In the previous page on distribution we saw how General Motors had succeeded in replenishing Cadillac dealers in Florida for a very broad range of popular custom configurations (if you are buying a Cadillac you get to determine not only body and color, but also engine, transmission, and numerous other options that on most vehicles are fixed). In the past it was taking a dealer 6-10 weeks to pull a replacement car from the factory direct. With replenishment to a regional distribution center dealers can get a replacement within 24 hours in over 95% of the time (3, 4). Of course logs are not Cadillacs but the principle remains the same. The potential for replenishment in log marshalling is considerable.
In the regional model the maximum safety is not located in the forest with individual gangs but rather at the point of maximum consolidation – the super skid or log plant. Two large-scale local supply chains in New Zealand use either a log making yard or a log making plant.

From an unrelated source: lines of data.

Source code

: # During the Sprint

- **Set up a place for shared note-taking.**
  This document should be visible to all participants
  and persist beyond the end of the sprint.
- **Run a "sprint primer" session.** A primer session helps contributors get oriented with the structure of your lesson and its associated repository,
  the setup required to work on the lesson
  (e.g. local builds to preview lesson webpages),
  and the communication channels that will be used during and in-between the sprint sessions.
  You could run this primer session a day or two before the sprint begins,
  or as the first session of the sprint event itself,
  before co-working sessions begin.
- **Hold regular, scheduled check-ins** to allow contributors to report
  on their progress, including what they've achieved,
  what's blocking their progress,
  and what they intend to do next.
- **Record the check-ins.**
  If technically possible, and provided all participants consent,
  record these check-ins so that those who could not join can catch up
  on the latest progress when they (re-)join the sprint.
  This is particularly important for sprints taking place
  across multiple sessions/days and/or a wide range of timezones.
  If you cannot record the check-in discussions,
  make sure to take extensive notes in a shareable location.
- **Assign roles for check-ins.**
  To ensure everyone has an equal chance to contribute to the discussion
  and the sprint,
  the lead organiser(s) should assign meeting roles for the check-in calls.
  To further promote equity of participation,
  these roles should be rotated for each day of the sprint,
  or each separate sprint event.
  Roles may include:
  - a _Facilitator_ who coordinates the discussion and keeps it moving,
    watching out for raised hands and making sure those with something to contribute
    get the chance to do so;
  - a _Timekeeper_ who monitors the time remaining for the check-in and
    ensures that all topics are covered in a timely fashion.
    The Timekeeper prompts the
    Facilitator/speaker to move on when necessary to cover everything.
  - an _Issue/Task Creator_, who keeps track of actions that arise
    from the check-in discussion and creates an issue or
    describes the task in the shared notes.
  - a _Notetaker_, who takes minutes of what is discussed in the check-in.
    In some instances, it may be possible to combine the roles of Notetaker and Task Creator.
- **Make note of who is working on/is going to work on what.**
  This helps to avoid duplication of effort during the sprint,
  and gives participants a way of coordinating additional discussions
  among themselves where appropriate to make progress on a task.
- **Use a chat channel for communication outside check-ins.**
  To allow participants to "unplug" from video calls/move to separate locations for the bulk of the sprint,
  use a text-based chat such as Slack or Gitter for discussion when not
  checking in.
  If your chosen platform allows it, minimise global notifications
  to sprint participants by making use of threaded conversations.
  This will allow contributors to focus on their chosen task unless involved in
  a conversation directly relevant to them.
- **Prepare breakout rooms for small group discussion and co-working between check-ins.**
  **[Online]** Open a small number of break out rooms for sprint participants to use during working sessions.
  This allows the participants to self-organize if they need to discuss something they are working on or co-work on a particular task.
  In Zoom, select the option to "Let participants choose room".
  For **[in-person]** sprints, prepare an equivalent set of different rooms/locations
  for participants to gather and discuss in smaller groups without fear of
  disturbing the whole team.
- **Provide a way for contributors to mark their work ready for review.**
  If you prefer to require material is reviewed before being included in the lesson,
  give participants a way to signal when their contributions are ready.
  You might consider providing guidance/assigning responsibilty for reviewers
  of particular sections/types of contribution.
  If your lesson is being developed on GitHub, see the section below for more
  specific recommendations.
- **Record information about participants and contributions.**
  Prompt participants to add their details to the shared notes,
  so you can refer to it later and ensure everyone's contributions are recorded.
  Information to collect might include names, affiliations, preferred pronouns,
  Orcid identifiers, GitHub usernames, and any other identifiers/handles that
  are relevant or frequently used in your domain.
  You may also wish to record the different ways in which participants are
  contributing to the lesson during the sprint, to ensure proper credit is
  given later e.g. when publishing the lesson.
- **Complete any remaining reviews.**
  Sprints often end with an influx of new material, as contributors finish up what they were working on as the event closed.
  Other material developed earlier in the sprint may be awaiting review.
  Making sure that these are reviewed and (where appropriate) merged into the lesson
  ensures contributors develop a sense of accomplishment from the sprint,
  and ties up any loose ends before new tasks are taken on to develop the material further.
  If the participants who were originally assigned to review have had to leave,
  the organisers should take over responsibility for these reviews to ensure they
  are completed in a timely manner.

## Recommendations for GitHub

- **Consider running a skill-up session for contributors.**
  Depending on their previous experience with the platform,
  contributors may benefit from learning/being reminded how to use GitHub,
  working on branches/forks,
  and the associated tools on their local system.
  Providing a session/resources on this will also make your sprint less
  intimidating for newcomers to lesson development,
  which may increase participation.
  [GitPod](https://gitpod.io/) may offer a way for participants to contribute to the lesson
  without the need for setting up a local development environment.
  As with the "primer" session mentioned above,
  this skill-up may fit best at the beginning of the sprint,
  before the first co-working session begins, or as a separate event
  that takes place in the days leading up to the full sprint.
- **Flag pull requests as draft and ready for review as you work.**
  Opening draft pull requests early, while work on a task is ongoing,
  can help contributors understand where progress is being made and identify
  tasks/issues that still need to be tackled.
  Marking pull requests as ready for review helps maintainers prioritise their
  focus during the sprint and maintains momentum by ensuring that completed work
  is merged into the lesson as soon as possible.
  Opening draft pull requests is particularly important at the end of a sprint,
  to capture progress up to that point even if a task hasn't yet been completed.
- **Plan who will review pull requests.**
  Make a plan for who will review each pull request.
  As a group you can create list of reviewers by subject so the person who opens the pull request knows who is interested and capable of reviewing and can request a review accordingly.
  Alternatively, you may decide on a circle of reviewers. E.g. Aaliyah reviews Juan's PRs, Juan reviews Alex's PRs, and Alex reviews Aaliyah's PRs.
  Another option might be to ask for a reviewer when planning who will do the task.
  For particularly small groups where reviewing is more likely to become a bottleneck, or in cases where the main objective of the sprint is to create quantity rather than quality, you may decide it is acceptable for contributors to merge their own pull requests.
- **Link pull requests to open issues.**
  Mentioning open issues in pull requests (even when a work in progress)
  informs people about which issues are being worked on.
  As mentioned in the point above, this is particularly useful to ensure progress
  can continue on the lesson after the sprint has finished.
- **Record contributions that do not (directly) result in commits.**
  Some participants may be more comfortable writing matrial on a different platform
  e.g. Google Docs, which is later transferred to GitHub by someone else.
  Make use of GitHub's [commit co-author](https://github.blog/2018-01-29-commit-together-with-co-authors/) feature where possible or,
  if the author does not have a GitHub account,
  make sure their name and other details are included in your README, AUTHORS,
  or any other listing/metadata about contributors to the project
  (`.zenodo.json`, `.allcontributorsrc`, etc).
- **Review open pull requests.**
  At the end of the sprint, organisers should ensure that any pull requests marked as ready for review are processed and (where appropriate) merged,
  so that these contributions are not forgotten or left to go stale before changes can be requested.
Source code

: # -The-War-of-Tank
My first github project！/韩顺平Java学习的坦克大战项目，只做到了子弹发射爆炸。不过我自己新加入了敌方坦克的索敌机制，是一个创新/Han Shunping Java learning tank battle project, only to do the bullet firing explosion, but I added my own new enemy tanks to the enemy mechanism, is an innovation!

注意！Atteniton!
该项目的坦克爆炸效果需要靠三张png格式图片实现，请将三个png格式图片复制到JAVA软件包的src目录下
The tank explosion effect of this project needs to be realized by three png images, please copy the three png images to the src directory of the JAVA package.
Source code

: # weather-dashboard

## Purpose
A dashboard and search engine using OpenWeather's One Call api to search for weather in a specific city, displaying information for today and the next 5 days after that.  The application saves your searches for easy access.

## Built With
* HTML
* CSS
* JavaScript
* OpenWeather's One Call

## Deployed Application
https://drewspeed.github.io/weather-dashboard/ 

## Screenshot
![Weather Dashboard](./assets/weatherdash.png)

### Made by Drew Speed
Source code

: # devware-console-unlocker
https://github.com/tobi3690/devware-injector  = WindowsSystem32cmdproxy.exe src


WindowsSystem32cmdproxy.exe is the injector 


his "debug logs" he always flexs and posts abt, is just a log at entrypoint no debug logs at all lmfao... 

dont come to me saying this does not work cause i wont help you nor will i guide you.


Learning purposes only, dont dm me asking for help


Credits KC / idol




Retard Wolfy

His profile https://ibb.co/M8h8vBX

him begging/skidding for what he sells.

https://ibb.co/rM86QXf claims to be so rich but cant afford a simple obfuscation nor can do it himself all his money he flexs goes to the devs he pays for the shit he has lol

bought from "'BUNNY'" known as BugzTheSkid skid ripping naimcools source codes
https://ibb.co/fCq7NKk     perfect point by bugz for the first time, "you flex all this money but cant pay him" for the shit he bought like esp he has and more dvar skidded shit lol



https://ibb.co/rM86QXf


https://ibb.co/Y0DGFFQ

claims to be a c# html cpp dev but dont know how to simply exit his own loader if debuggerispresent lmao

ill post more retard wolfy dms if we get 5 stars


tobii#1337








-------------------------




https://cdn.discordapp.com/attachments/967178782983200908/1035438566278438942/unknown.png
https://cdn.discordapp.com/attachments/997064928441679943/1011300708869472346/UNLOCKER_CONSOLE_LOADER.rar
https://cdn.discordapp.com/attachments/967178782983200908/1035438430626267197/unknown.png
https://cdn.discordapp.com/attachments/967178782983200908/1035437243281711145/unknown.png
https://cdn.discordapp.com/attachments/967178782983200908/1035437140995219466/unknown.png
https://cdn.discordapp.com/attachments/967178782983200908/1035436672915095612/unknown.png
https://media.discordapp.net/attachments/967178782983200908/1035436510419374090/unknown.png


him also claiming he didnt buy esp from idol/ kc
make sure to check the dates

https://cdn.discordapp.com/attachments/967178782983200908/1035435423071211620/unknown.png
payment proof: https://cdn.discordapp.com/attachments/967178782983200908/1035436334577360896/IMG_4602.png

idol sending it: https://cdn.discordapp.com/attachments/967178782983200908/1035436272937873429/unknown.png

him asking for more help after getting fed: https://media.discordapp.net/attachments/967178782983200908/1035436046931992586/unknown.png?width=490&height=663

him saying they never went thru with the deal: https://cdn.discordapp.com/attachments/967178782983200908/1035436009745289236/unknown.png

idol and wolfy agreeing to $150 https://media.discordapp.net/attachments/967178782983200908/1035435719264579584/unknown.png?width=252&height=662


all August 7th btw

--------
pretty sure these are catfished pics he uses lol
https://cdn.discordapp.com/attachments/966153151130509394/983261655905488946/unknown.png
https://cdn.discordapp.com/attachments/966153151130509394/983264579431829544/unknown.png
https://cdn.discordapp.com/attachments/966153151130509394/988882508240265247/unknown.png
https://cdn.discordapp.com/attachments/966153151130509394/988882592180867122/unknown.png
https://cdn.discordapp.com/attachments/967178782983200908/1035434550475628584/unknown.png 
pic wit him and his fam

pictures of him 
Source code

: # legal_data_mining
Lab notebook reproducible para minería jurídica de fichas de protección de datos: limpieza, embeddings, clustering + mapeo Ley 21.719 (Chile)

This is termed a super skid. Another large-scale local supply chain carries out log making in conjunction with harvesting in the forest. In Europe especially there seems to be a trend in mechanical harvesting to cut-to-length in the forest. This might be alright for high value small scale operations but porting it to large-scale commodity plantation forests does not appear to be an optimal solution.
Now that we have identified the constraint (leverage point) and proposed an exploitation strategy, how do we subordinate the subsystems in the process to the goal of the overall system? We are really asking; how do we address deviations from our plan, our plan of attack (5).
Deviation from subordination results from;
(1) Not doing what was supposed to be done for the non-constraints.
(2) Doing what was not supposed to be done for the non-constraints.
Remember the customer is the constraint, so everything else in the system that is not the customer is a non-constraint. Goldratt has two measures that cover the two cases above (5). One is a measure of lateness which covers not doing what was supposed to be done, the other is a measure of waiting-in-process which covers doing what was not supposed to be done.
The measure of lateness is attached to any order at any node that can’t be filled immediately from stock for a buffer or can’t be filled by the due date for a cutting order. If we can’t dispatch sufficient logs of a sufficient grade and size to fulfill an order to a downstream node, that order is late until dispatched in full. We calculate its value as the throughput (sales value at the final point of sale less total variable costs) multiplied by the days late. Let’s draw this.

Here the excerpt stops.